Repeated use of immersive virtual reality therapy to control pain during wound dressing changes in pediatric and adult burn patients
Albertus W. Faber, MSc,1David R. Patterson, Ph.D., ABPP, ABPH,2 and Marco Bremer, MSc3
The current study explored whether immersive virtual reality continues to reduce pain (via distraction) during more than one wound care session per patient. Patients: Thirty six patients aged 8 to 57 years (mean age of 27.7 years), with an average of 8.4% total body surface area burned (range .25 to 25.5 TBSA) received bandage changes, and wound cleaning.
Each patient received one baseline wound cleaning/debridement session with no-VR (control condition) followed by one or more (up to seven) subsequent wound care sessions during VR. After each wound care session (one session per day), worst pain intensity was measured using a Visual Analogue Thermometer (VAT), the dependent variable. Using a within subjects design, worst pain intensity VAT during wound care with no-VR (baseline, Day 0) was compared to pain during wound care while using immersive virtual reality (up to seven days of wound care during VR).

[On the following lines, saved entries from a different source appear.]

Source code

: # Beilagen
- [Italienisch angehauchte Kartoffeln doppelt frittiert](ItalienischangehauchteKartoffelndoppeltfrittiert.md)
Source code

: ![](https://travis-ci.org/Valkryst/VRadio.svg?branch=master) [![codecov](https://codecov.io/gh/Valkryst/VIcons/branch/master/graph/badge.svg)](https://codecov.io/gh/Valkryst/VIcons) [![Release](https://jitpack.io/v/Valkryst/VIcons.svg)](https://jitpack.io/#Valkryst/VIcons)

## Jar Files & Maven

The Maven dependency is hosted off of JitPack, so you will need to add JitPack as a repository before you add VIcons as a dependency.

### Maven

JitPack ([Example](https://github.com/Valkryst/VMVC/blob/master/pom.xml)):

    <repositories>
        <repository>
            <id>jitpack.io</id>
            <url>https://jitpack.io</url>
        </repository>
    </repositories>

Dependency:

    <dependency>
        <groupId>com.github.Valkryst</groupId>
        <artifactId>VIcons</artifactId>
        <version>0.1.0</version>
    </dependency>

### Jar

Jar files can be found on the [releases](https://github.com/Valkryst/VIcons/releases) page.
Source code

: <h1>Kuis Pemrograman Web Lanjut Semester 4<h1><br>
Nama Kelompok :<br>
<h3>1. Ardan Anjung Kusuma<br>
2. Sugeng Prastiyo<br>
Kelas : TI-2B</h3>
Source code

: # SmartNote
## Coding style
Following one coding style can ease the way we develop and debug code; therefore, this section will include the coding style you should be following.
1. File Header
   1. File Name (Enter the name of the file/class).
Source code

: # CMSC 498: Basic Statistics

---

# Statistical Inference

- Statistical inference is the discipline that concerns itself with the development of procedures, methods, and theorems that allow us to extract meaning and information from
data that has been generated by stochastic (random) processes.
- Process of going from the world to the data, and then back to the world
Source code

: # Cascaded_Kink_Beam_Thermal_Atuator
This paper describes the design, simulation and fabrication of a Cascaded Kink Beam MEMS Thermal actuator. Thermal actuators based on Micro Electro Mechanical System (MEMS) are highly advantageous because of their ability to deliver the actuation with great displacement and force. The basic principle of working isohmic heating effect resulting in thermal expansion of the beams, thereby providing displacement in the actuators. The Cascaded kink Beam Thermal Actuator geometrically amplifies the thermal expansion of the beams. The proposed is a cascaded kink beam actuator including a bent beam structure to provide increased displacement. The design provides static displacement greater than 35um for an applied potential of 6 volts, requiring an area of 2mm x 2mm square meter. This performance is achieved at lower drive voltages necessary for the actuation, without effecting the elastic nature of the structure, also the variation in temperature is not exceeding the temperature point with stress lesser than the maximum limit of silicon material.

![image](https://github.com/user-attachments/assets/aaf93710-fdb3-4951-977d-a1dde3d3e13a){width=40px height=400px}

Compared to pain during no-VR Baseline (Day 0), pain ratings during wound debridement were statistically lower when patients were in virtual reality on Days 1, 2 and 3, and although not significant beyond day 3, the pattern of results from Days 4, 5, and 6 are consistent with the notion that VR continues to reduce pain when used repeatedly.
Results from the present study suggest that VR continues to be effective when used for three (or possibly more) treatments during severe burn wound debridement.
Resource: J Burn Care Res. 2013 Sep-Oct; 34(5): 563–568.